Every so often there are articles about the revival of the short story. They're soon followed by articles about false dawns. Alice Munro's Nobel win didn't turn things round. Nor did Tom Hanks' book.

Why are there so few outlets? I asked a publisher about this and he said that short-stories are like poems - only people who write them read or buy them. His magazine's guidelines say "Our preference is for literary fiction". Ambit Magazine says "We’re not afraid of genre fiction, but it should probably have an interesting relationship to the genre at hand – a straight-ahead detective or horror story probably won’t appear." Maybe it’s only literary short stories that are suffering. When demand for them slackens, so does supply. Why write stories if nobody reads them?

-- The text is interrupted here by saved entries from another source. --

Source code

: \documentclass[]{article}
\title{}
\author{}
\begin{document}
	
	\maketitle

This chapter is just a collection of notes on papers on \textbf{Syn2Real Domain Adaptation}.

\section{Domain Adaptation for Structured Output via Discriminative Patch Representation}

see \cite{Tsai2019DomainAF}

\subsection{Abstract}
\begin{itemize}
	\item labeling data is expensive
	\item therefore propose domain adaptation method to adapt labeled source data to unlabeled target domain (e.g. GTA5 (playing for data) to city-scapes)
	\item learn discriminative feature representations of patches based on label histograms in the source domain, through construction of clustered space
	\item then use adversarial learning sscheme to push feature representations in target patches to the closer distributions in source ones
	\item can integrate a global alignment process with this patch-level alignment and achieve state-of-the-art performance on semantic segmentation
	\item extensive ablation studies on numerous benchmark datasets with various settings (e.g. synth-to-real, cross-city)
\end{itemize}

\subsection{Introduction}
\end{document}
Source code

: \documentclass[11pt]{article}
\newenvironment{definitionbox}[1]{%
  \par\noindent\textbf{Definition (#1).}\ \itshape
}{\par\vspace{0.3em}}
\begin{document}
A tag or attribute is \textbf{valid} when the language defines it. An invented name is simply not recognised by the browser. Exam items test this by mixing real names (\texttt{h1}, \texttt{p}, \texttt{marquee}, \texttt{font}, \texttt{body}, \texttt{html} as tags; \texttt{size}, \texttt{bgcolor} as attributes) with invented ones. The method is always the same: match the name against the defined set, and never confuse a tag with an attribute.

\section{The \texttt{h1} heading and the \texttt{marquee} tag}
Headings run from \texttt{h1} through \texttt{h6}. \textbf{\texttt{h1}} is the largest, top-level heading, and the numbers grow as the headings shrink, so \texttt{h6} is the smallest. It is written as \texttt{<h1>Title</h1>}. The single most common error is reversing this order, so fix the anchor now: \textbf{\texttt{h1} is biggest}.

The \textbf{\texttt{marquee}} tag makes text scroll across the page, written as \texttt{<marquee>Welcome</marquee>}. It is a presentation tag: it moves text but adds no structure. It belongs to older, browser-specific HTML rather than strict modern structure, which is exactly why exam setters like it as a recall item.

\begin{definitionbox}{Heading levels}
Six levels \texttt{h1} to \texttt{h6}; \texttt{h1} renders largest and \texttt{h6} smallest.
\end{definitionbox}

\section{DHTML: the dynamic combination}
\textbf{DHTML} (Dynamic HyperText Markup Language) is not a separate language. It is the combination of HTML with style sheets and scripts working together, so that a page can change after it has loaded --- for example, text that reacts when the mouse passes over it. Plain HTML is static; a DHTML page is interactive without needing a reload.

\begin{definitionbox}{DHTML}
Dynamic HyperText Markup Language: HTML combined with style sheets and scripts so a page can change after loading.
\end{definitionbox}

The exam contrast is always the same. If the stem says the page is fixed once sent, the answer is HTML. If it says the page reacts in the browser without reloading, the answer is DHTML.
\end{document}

All is not lost. The BBC is trying to generate interest with the £15,000 National Short Story Award and the Young Writers' Award. Hensher in the introduction to his latest anthology suggested that competitions would be ok if the rest of the story eco-system were healthy. A few more story collections are being reviewed - see Fen by Daisy Johnson (Vintage, 2017). More small presses are dipping their toes into story collections. And Flash is a growth sector, though surely one can't really compare a 250-word piece with an Alice Munro story. It's like comparing Twenty20 cricket with test matches.

But is England the best place to be? Dublin has "The Irish Writing Centre" at 19 Parnell Square with a shop and many events. Edinburgh's Scottish Storytelling Centre is along the Golden Mile. England's catching up - the National Writing Centre has recently started in Norwich - see https://nationalcentreforwriting.org.uk/. Its NCW Podcast is worth subscribing to.

Tuesday 23 October 2018

Aldeburgh poetry

I've always intended to go to more literature festivals, in particular those that specialise in poetry and Flash. Especially this year I regret not being able to get to the Aldeburgh poetry festival. It's not so far away from where I live, but it seems always to be on a weekend when I have to work.

2018's festival is curated by Poetry School / Paul Stephenson and involves many people I've talked to (albeit briefly), including Helena Nelson, Julia Webb, Chrissy Williams, Fiona Moore, Robert Peake, George Szirtes, Jane Commane and Matthew Stewart.

Also there's a session entitled "A Cambridge Quartet of First Collections" with Rebecca Watts, Adam Crothers, Claudine Toutoungi, and Alex Wong. I've seen some of them perform locally though I've not read their books.

I suspect that much of the valuable interaction at these events happens outside of the standard sessions. Next year my work commitments will be changing, so who knows, I might manage to visit for an extended period and imbibe the atmosphere.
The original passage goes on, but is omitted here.